There are lots of fish out there, from all over the world and obtained through all sorts of methods. Some fish is wild and harvested sustainably; managed so that the population can replenish itself faster than we take it. Some fish is hunted to the point of endangerment and beyond. Some fish is farmed in a way that doesn’t endanger ecosystems. Some aquaculture is irresponsible; releasing toxins, disease, and even genetically modified species out into the wild breeding populations.
As fishermen we need to educate ourselves about what fish is harvested responsibly and doesn’t negatively impact our sport. The Monterey Bay Aquarium has a seafood watch website to help. They even have an ap for smart phones. This is an easy way to ensure the health of our world fish populations and in the long run will have the greatest impact.
2) Practice catch and release. This one is really a no-brainer if we’re to have a future with fish in it. If you’re reading this article, especially this far, chances are you probably practice C&R already. Our grandfather’s lived in a time of keeping your limit; we live in a time that necessitates limiting what you keep. If you’re keeping fish, you are taking it and its future offspring out of play. Really think about how much fish you can eat, and do your best not to waste what you do take. Everyone knows that fresh fish tastes way better than frozen. Live and fish season-by-season, keeping and eating what is available and fresh.
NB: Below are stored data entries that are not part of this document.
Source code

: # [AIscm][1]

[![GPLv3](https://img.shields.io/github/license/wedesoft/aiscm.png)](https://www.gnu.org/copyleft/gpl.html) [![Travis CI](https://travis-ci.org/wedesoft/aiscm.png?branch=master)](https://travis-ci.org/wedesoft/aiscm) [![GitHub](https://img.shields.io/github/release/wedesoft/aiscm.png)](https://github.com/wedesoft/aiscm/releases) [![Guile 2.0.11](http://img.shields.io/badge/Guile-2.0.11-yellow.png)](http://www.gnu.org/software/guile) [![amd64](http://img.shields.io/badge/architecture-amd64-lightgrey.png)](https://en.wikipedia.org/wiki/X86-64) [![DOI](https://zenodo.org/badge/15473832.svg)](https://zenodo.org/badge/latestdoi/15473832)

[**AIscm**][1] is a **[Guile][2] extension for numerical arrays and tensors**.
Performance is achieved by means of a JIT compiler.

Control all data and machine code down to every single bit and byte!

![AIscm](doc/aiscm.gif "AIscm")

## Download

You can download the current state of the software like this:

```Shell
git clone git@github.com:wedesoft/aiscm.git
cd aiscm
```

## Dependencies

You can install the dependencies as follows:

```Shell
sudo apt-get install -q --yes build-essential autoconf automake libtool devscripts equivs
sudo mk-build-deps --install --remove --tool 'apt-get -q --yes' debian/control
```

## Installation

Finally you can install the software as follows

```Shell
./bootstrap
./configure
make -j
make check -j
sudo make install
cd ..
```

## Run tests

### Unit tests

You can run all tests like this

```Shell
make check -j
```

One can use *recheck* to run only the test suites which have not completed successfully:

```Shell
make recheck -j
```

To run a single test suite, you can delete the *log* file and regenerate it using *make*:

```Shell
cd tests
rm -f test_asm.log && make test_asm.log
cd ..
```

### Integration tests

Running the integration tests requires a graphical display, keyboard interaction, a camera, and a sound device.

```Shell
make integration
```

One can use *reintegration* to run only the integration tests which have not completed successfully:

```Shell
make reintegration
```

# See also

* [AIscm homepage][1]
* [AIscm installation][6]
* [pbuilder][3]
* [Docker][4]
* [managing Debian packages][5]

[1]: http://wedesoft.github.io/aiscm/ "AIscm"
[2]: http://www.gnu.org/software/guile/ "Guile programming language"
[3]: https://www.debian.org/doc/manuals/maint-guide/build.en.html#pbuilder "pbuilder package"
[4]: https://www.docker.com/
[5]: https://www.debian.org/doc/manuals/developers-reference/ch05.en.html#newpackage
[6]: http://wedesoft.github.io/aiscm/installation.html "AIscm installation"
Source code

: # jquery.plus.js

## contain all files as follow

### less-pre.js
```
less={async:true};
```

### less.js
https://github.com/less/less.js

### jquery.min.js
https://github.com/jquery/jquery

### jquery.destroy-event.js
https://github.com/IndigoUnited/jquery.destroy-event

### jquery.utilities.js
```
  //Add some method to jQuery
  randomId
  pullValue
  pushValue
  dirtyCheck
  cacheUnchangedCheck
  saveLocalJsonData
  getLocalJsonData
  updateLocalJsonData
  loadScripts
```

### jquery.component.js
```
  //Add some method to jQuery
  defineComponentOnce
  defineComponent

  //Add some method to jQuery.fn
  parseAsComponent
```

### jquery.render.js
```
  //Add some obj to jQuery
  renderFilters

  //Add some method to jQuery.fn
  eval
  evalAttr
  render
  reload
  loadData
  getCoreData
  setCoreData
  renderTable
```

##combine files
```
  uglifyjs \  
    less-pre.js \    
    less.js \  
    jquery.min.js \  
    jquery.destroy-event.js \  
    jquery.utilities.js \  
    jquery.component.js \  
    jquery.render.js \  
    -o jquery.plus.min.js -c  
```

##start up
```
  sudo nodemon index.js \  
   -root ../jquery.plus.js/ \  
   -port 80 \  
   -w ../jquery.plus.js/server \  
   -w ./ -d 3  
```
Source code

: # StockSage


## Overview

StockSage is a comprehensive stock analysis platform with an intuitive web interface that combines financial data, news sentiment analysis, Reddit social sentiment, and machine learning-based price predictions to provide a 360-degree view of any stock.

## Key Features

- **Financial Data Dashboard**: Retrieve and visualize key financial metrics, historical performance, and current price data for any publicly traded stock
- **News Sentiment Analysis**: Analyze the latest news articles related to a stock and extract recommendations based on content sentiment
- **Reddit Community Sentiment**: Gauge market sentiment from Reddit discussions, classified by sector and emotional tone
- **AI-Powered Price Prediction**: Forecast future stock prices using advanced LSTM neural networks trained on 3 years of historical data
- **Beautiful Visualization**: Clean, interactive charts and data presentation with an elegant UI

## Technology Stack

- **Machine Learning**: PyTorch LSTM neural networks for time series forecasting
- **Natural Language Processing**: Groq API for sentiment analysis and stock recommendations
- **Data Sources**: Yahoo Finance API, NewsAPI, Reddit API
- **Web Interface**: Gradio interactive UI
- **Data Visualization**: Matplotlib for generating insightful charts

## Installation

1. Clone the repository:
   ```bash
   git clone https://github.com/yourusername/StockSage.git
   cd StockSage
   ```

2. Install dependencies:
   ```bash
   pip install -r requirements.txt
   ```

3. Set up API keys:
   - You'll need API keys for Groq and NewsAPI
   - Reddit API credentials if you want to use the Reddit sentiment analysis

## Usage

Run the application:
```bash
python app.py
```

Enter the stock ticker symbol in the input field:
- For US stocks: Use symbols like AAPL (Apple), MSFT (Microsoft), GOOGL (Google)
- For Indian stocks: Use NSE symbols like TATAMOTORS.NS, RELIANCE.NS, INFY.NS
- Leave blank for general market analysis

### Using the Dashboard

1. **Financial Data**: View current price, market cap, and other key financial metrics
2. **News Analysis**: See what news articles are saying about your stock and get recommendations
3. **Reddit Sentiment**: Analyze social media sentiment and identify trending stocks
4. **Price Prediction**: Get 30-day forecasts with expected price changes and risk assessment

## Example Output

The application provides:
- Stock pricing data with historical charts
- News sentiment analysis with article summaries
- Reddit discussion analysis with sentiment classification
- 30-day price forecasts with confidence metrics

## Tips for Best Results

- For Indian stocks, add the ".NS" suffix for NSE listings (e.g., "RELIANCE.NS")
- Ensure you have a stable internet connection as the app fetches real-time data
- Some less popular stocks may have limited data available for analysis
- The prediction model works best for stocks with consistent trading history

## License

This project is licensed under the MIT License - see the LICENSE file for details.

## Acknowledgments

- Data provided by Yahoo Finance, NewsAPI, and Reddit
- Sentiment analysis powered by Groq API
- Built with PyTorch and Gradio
3) Conserve water. This is especially important in desert environments like Southern California. Our water comes from the Sierra snowmelt, the Colorado River, and the Sacramento delta. Pumping so much water all across our state causes a myriad of environmental problems. The pumps in the Sacramento Delta inhale the Delta Smelt, which resonates all the way up the food chain. Low water in our lakes and reservoirs lead to increased water temperatures, algae blooms, and fish die-offs. The power required to pump water all over the state adds daily pollution to our water and air. The list goes on and on. To put it simply: fish live in water therefore saving water saves fish.
Think about these 3 things as you live and fish and maybe in time we can achieve equilibrium with our fish populations. I won’t bore you with the details of the declining fish biomass on the planet, but suffice it to say they are continually declining. At the turn of the 20th century it was widely believed that the ocean’s resources were inexhaustible; we now know that to be false. Biologists project that by 2048, a mere 37 years from now, wild fish populations will no longer exist. I don’t know whether it is too late to act, but I sure hope not. I intend to try.